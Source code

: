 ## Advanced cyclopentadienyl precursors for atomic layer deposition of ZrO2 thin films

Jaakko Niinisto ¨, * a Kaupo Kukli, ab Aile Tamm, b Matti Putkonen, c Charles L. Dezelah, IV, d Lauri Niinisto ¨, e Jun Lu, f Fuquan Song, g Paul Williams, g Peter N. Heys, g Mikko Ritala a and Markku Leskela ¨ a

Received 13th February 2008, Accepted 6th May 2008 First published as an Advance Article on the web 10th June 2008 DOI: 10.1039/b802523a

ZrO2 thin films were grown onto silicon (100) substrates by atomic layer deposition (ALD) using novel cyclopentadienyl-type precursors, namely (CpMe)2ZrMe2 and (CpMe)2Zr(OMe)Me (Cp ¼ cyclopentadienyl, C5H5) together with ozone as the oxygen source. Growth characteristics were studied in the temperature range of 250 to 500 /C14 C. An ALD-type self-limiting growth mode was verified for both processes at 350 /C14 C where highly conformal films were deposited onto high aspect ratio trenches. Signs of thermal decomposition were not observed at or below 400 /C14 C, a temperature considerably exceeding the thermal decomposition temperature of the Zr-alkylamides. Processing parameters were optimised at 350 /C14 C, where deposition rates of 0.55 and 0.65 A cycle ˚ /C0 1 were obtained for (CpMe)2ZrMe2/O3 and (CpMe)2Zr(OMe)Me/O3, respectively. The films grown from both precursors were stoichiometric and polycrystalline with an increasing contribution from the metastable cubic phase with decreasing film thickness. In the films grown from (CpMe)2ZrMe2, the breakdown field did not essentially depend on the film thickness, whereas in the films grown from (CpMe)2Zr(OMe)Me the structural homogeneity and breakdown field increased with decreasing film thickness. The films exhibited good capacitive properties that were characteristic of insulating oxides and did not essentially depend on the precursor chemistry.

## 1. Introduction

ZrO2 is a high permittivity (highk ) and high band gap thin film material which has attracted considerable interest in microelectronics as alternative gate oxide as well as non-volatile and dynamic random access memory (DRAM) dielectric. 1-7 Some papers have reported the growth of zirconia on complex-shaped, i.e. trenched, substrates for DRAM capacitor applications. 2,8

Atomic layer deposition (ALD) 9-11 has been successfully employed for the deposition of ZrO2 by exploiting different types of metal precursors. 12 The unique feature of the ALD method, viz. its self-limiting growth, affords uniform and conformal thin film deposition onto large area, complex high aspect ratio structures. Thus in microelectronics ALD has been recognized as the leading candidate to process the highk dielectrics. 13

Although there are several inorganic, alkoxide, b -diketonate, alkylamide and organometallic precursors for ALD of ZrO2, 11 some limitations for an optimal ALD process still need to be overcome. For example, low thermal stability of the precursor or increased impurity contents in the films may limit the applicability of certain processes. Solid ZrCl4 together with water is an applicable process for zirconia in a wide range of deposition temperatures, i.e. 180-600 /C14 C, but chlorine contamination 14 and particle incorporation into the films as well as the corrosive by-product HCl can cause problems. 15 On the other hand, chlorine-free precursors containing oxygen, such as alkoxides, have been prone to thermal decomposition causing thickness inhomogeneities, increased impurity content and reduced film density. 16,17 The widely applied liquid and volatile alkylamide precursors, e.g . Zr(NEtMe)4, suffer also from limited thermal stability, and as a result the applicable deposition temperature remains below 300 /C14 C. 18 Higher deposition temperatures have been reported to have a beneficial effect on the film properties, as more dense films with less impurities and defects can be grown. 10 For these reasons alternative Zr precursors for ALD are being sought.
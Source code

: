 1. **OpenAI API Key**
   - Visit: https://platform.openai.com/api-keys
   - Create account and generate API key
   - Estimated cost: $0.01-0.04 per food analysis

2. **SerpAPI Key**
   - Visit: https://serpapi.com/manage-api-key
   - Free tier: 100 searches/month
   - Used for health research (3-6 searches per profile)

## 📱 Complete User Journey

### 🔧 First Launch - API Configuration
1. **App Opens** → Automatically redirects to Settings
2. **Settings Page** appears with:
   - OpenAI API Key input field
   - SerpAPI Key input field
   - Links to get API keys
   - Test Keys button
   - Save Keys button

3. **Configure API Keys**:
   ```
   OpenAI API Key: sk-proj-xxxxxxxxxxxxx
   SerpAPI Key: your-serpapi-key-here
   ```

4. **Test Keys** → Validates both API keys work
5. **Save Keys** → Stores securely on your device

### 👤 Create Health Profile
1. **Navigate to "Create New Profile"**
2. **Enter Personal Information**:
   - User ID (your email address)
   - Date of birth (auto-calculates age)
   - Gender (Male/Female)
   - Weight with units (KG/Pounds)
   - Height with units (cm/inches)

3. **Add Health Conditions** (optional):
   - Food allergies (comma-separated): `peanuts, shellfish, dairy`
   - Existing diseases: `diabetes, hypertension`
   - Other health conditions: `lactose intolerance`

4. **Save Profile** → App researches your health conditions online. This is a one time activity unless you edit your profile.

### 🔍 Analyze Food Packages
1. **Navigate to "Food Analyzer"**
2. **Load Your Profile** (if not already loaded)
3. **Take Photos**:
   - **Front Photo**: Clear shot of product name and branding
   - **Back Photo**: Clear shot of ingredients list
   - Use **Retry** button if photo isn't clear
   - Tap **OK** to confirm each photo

§ **Problem description**
Copy the lines of the data above exactly as written, beginning with the line containing "3. **Configure API" and ending with the line containing "2. **Enter Personal", and leave out all other lines.

§ **Answer section**
3. **Configure API Keys**:
   ```
   OpenAI API Key: sk-proj-xxxxxxxxxxxxx
   SerpAPI Key: your-serpapi-key-here
   ```

4. **Test Keys** → Validates both API keys work
5. **Save Keys** → Stores securely on your device

### 👤 Create Health Profile
1. **Navigate to "Create New Profile"**
2. **Enter Personal Information**:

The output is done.